モラルBOX日記

【岡崎市立常磐南小学校】漢字に思いをこめて

公開日
2019/12/18
更新日
2019/12/18

道徳科の授業実践(モラルBOX掲載用)

 本教材「漢字に思いをこめて」は、小学校3年生の道徳科の教科書に掲載されている。家族への思いを、漢字一字にこめるとしたら、どの漢字に、どんな気持ちをこめて伝えたいのかを考え、カードを作る。自分の作ったカードにこめた思いを発表したり、友達の作ったカードを見せ合ったりすることで、家族愛を深めることがねらいである。
 授業の導入で、「いつもお世話になっている家族に対して、伝えたい思いはありますか」と尋ねた。大勢の子供たちが挙手をして、家族に対しての感謝の思いを発表した。
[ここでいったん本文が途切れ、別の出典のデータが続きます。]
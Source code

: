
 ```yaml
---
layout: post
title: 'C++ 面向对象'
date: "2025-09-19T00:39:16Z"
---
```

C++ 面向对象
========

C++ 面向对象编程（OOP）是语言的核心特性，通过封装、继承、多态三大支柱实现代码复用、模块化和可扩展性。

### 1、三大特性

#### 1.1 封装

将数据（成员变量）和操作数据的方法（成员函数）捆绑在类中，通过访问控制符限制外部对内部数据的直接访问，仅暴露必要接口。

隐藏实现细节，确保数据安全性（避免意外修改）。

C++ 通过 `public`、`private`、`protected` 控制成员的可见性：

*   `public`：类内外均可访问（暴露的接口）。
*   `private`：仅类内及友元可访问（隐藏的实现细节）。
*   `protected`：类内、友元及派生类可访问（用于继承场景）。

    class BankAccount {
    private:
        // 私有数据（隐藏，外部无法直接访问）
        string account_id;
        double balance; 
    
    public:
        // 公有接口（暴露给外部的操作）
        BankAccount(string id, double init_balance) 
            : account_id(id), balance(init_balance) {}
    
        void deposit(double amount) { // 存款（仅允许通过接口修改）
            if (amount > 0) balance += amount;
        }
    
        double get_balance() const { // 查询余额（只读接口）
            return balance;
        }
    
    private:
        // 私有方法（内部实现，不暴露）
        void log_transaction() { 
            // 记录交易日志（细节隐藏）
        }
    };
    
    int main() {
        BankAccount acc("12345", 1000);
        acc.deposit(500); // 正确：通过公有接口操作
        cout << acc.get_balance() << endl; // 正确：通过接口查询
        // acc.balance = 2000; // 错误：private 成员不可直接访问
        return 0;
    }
そこで、「漢字一字を選び、思いをこめてカードを作ってみませんか」と言うと、「作りたい」と言って、子供たちの意欲が大きくわいた。どんな漢字を選ぼうかと、子供たちは真剣になって悩み、考えていた。色鉛筆やペンを使ってカードを作成した。もらった人が見やすいように、いろいろな色を使ったり、お母さんの笑った顔の絵を描いたりして、それぞれが工夫をしてカードを作成した。
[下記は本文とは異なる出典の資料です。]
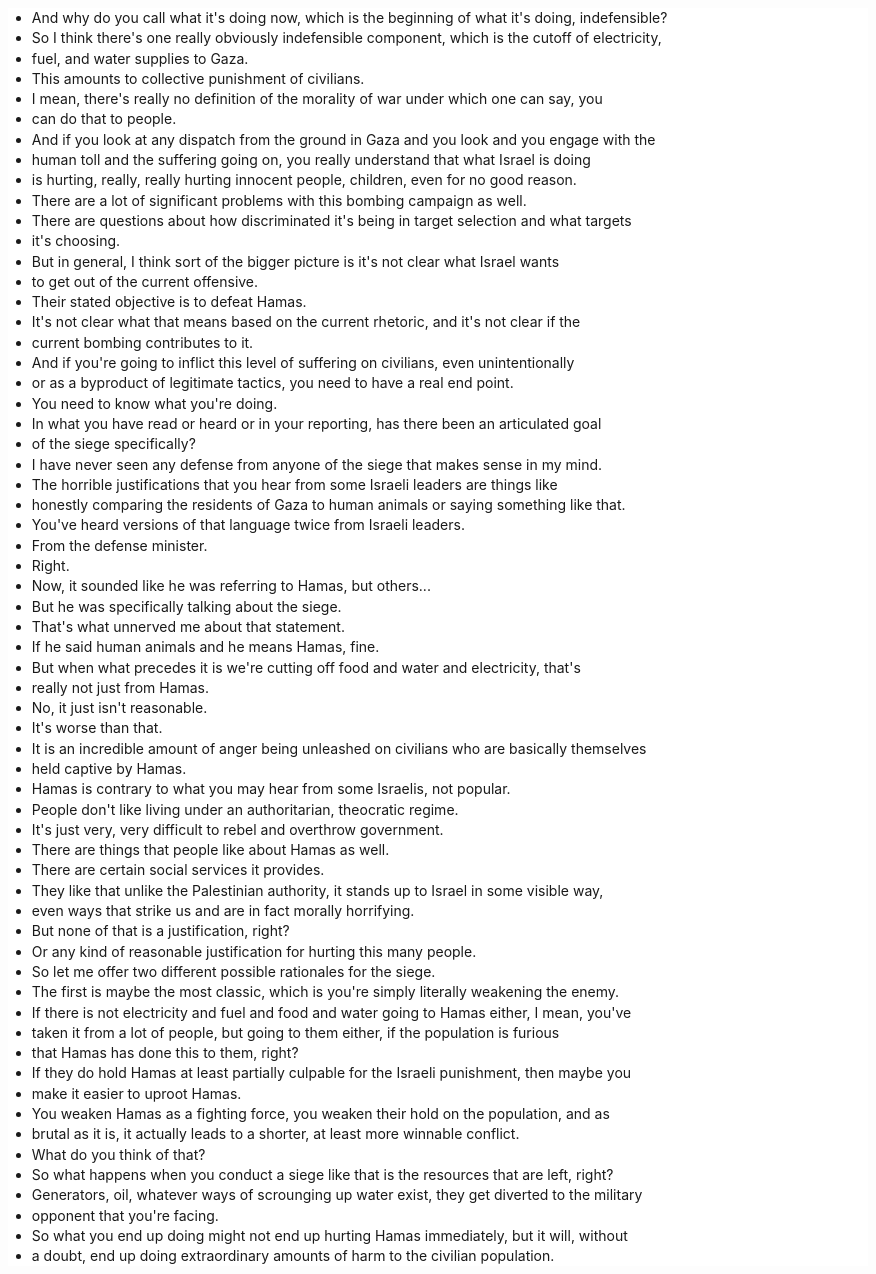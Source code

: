 *  And why do you call what it's doing now, which is the beginning of what it's doing, indefensible?
*  So I think there's one really obviously indefensible component, which is the cutoff of electricity,
*  fuel, and water supplies to Gaza.
*  This amounts to collective punishment of civilians.
*  I mean, there's really no definition of the morality of war under which one can say, you
*  can do that to people.
*  And if you look at any dispatch from the ground in Gaza and you look and you engage with the
*  human toll and the suffering going on, you really understand that what Israel is doing
*  is hurting, really, really hurting innocent people, children, even for no good reason.
*  There are a lot of significant problems with this bombing campaign as well.
*  There are questions about how discriminated it's being in target selection and what targets
*  it's choosing.
*  But in general, I think sort of the bigger picture is it's not clear what Israel wants
*  to get out of the current offensive.
*  Their stated objective is to defeat Hamas.
*  It's not clear what that means based on the current rhetoric, and it's not clear if the
*  current bombing contributes to it.
*  And if you're going to inflict this level of suffering on civilians, even unintentionally
*  or as a byproduct of legitimate tactics, you need to have a real end point.
*  You need to know what you're doing.
*  In what you have read or heard or in your reporting, has there been an articulated goal
*  of the siege specifically?
*  I have never seen any defense from anyone of the siege that makes sense in my mind.
*  The horrible justifications that you hear from some Israeli leaders are things like
*  honestly comparing the residents of Gaza to human animals or saying something like that.
*  You've heard versions of that language twice from Israeli leaders.
*  From the defense minister.
*  Right.
*  Now, it sounded like he was referring to Hamas, but others...
*  But he was specifically talking about the siege.
*  That's what unnerved me about that statement.
*  If he said human animals and he means Hamas, fine.
*  But when what precedes it is we're cutting off food and water and electricity, that's
*  really not just from Hamas.
*  No, it just isn't reasonable.
*  It's worse than that.
*  It is an incredible amount of anger being unleashed on civilians who are basically themselves
*  held captive by Hamas.
*  Hamas is contrary to what you may hear from some Israelis, not popular.
*  People don't like living under an authoritarian, theocratic regime.
*  It's just very, very difficult to rebel and overthrow government.
*  There are things that people like about Hamas as well.
*  There are certain social services it provides.
*  They like that unlike the Palestinian authority, it stands up to Israel in some visible way,
*  even ways that strike us and are in fact morally horrifying.
*  But none of that is a justification, right?
*  Or any kind of reasonable justification for hurting this many people.
*  So let me offer two different possible rationales for the siege.
*  The first is maybe the most classic, which is you're simply literally weakening the enemy.
*  If there is not electricity and fuel and food and water going to Hamas either, I mean, you've
*  taken it from a lot of people, but going to them either, if the population is furious
*  that Hamas has done this to them, right?
*  If they do hold Hamas at least partially culpable for the Israeli punishment, then maybe you
*  make it easier to uproot Hamas.
*  You weaken Hamas as a fighting force, you weaken their hold on the population, and as
*  brutal as it is, it actually leads to a shorter, at least more winnable conflict.
*  What do you think of that?
*  So what happens when you conduct a siege like that is the resources that are left, right?
*  Generators, oil, whatever ways of scrounging up water exist, they get diverted to the military
*  opponent that you're facing.
*  So what you end up doing might not end up hurting Hamas immediately, but it will, without
*  a doubt, end up doing extraordinary amounts of harm to the civilian population.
 特に、児童Aは、誰よりも真剣にカードを作成していた。渡したい相手は、祖父であった。祖父は、最近体調を崩し、入院をしているようであった。祖父の体を心配した児童Aは、祖父の回復を願い、再び一緒に楽しく生活できることを望んでいた。カードには、「願」という字が大きく書かれ、まわりには祖父の笑顔や海で釣りをしている絵などがいくつも並んでいた。
 カードが完成すると、子供たち同士で、カードにこめた思いを発表し合った。児童Aは、「このカードを作っていたとき、ずっとおじいちゃんのことを考えていました。おじいちゃんはいつも本当に優しいです。けれど、最近、体調を崩しました。おじいちゃんに元気が出るようにと思いをこめて、『願』という字を選んでこのカードを作りました」と発表した。振り返りカードには、「自分たちは、家族に支えられて生きている。これからは、家族の一員としてお手伝いをして協力していきたい」という記述が多くみられ、家族愛の深まりが感じられた。
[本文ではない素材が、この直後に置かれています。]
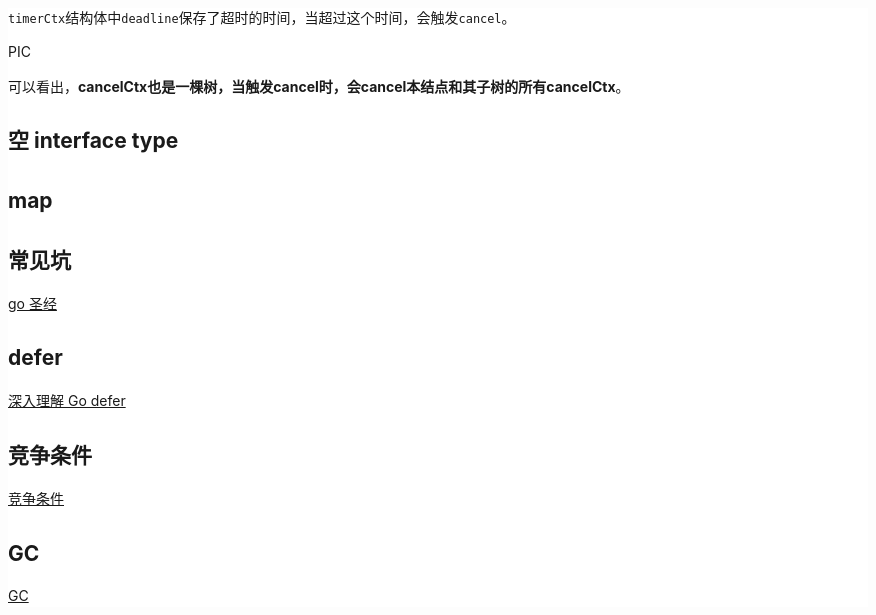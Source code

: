 `timerCtx`结构体中`deadline`保存了超时的时间，当超过这个时间，会触发`cancel`。

PIC

可以看出，**cancelCtx也是一棵树，当触发cancel时，会cancel本结点和其子树的所有cancelCtx**。

## 空 interface type



## map



## 常见坑

[go 圣经](https://chai2010.cn/advanced-go-programming-book/appendix/appendix-a-trap.html)



## defer

[深入理解 Go defer](https://segmentfault.com/a/1190000019303572)



##  竞争条件

[竞争条件](https://books.studygolang.com/gopl-zh/ch9/ch9-01.html)



## GC

[GC](http://guileen.github.io/2016/06/15/how-did-i-optimize-golang-gc/)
 後日、児童Aが、カードを渡したときの様子を、母親から連絡を受けた。児童Aは、「おじいちゃん、ぼくは、勉強をがんばるから、早く元気になってね」と言ってカードを渡したとのことだった。また、祖父は、このようなカードを児童Aから初めてもらったことや、自身の回復を願っていることに感動し、「本当にありがとう。おじいちゃんもがんばるよ」と声をかけたようである。そのことを児童Aに聞くと、「もっとおじいちゃん孝行したい」と話してくれた。このような児童の心を揺さぶる授業実践を、今後も続けていきたい。